DATA SHOWN:
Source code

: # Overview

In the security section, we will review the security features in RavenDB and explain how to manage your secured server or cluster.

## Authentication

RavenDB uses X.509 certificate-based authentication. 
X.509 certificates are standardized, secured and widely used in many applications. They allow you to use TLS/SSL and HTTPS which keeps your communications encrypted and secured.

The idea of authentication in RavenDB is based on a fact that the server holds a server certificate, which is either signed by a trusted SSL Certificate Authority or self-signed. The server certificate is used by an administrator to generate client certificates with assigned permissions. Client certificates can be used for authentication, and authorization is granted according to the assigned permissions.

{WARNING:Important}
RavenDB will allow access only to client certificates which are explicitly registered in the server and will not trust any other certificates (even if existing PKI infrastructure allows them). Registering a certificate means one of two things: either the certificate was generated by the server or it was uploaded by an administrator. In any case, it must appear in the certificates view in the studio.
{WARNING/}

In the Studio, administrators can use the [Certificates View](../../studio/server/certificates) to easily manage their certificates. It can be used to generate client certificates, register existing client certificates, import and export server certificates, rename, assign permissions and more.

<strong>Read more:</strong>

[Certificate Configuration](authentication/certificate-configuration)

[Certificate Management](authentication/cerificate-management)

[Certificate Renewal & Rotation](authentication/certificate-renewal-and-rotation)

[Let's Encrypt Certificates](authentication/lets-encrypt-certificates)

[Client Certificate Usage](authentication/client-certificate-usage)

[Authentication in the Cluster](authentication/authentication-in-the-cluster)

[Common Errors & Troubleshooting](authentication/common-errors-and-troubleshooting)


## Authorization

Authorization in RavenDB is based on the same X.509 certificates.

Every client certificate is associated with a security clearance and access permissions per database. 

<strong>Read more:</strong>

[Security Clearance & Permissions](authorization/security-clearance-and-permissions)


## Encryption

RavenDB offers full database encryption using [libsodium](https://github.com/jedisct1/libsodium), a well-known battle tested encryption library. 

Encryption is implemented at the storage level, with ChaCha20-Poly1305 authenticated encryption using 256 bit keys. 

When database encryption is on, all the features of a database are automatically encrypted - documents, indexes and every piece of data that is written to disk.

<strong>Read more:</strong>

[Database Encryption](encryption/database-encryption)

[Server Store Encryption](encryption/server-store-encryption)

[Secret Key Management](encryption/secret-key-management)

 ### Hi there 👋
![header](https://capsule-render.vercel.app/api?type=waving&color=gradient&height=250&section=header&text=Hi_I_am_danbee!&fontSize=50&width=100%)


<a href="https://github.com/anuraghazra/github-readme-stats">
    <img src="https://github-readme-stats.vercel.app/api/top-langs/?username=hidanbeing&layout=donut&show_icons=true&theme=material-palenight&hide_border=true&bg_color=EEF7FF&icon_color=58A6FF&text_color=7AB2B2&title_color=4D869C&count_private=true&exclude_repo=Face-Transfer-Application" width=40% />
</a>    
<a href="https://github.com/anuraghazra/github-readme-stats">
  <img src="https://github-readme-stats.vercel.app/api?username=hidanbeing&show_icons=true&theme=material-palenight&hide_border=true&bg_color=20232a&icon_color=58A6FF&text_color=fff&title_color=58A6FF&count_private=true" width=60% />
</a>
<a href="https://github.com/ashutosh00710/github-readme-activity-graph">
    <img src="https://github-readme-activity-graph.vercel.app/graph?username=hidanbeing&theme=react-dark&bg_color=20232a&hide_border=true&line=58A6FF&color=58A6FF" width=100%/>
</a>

...

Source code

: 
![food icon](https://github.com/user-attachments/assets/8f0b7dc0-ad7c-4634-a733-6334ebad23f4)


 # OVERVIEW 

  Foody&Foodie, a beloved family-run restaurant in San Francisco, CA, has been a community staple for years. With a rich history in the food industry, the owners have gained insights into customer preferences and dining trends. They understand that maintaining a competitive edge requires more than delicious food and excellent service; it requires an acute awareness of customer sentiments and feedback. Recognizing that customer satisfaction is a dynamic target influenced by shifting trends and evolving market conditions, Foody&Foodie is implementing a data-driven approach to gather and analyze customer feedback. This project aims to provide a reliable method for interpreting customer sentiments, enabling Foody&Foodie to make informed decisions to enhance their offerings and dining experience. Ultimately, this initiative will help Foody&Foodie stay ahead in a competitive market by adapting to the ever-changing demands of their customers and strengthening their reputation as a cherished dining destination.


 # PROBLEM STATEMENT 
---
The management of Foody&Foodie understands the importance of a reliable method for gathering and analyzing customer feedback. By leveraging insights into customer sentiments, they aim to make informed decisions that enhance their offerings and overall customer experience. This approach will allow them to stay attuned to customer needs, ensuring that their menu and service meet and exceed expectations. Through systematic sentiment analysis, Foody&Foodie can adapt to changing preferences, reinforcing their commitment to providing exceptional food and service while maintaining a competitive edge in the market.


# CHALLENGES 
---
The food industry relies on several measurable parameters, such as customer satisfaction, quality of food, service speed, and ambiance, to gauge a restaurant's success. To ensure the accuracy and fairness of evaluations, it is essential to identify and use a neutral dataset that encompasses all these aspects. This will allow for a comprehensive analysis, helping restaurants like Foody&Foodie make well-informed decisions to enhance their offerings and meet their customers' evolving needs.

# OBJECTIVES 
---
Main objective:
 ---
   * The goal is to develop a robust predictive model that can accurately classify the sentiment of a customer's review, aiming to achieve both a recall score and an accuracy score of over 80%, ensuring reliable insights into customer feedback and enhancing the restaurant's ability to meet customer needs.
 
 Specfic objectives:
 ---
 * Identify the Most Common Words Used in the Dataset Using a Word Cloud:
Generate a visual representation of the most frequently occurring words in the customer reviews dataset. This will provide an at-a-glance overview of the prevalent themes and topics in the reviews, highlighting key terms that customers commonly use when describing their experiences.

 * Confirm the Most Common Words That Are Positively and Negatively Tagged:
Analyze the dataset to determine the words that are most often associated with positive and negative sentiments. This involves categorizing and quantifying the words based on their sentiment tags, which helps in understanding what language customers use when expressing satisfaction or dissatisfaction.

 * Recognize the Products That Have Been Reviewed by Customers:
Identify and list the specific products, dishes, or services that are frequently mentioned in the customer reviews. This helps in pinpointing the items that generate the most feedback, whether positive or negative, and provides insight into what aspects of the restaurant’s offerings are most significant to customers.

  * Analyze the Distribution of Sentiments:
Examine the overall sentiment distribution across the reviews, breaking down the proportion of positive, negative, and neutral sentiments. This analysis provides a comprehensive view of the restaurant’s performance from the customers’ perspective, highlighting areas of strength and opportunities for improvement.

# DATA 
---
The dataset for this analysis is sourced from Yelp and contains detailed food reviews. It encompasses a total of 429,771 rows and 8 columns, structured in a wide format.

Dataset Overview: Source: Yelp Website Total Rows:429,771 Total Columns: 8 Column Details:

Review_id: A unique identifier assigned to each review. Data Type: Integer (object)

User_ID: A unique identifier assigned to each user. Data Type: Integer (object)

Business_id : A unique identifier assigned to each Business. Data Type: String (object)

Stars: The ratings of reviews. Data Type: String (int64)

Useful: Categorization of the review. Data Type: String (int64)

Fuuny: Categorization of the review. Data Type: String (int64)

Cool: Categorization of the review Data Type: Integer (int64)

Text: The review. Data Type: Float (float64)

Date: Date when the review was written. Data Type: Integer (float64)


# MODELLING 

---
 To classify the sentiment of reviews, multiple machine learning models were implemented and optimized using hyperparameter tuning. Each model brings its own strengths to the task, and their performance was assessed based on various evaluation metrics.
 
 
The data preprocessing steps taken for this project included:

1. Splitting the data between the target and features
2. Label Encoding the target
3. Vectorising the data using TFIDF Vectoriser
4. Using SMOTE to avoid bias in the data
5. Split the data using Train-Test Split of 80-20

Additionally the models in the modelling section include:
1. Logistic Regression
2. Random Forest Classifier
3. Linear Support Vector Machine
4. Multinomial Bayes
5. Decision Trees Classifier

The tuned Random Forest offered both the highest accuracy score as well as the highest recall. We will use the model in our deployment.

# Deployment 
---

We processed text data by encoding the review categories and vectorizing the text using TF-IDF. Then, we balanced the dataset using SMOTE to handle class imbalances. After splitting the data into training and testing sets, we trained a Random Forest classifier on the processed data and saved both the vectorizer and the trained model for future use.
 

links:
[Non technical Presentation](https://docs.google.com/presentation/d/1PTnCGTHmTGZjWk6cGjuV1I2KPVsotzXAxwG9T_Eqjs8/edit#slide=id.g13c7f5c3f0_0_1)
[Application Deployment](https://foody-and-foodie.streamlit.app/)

==

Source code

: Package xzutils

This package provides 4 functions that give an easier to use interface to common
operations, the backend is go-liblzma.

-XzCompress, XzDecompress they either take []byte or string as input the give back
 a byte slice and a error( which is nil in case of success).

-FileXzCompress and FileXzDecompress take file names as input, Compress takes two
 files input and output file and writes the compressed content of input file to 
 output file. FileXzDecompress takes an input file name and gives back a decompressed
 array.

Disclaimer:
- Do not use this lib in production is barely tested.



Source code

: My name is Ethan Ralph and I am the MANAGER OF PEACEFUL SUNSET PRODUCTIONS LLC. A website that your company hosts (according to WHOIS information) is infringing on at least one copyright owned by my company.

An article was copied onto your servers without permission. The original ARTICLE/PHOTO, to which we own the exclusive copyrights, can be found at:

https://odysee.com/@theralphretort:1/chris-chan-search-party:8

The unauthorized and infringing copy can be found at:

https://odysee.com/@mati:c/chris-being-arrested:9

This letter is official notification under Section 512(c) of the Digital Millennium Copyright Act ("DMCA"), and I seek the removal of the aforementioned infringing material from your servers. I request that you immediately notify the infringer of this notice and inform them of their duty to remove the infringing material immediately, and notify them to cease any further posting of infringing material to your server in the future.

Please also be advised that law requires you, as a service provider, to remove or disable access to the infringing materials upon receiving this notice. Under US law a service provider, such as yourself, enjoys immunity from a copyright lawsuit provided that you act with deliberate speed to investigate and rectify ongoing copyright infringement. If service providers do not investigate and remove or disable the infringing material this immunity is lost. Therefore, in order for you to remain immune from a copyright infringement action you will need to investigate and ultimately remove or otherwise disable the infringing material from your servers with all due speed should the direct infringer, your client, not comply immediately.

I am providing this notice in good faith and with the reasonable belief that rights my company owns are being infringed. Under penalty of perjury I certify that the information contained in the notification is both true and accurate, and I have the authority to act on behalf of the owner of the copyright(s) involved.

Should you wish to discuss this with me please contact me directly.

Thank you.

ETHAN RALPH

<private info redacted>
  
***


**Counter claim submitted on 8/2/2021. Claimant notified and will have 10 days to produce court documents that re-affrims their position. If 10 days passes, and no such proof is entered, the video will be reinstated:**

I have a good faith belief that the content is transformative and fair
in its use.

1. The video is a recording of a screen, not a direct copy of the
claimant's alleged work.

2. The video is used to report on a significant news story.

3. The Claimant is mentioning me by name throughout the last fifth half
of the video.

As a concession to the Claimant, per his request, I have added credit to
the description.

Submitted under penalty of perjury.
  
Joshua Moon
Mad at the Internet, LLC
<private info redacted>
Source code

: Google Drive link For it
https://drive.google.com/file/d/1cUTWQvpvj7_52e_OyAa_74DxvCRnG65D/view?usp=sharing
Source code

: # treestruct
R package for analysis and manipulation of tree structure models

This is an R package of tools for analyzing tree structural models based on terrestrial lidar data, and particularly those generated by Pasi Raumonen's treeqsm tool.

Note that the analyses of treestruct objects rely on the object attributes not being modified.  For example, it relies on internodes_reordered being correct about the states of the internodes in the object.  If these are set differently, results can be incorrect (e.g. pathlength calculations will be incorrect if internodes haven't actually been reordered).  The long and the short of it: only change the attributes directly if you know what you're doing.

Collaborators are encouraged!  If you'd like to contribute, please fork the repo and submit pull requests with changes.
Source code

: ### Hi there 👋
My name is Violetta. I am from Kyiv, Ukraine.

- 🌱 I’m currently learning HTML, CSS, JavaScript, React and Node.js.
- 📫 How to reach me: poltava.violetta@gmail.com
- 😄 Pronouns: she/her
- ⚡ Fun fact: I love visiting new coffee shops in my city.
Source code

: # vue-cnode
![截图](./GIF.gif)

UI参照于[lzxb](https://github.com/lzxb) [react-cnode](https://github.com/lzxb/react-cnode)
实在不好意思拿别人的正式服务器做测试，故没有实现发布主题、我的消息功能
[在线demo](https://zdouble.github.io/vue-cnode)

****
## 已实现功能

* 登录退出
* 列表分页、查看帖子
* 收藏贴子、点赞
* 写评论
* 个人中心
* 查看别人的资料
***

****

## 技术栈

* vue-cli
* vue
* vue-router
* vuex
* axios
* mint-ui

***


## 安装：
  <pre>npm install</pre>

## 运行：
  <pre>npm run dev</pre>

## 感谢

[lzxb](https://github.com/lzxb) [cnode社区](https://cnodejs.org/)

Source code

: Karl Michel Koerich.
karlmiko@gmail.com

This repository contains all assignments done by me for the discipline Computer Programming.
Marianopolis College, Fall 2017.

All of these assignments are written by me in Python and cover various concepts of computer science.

DESCRIPTION OF THE TASK:
In the data above, start at the line that has "Mad at the Internet, LLC", stop after the line that has "R package for", and print every line in between exactly as it stands.

RESPONSE TO THE TASK:
Mad at the Internet, LLC
<private info redacted>
Source code

: Google Drive link For it
https://drive.google.com/file/d/1cUTWQvpvj7_52e_OyAa_74DxvCRnG65D/view?usp=sharing
Source code

: # treestruct
R package for analysis and manipulation of tree structure models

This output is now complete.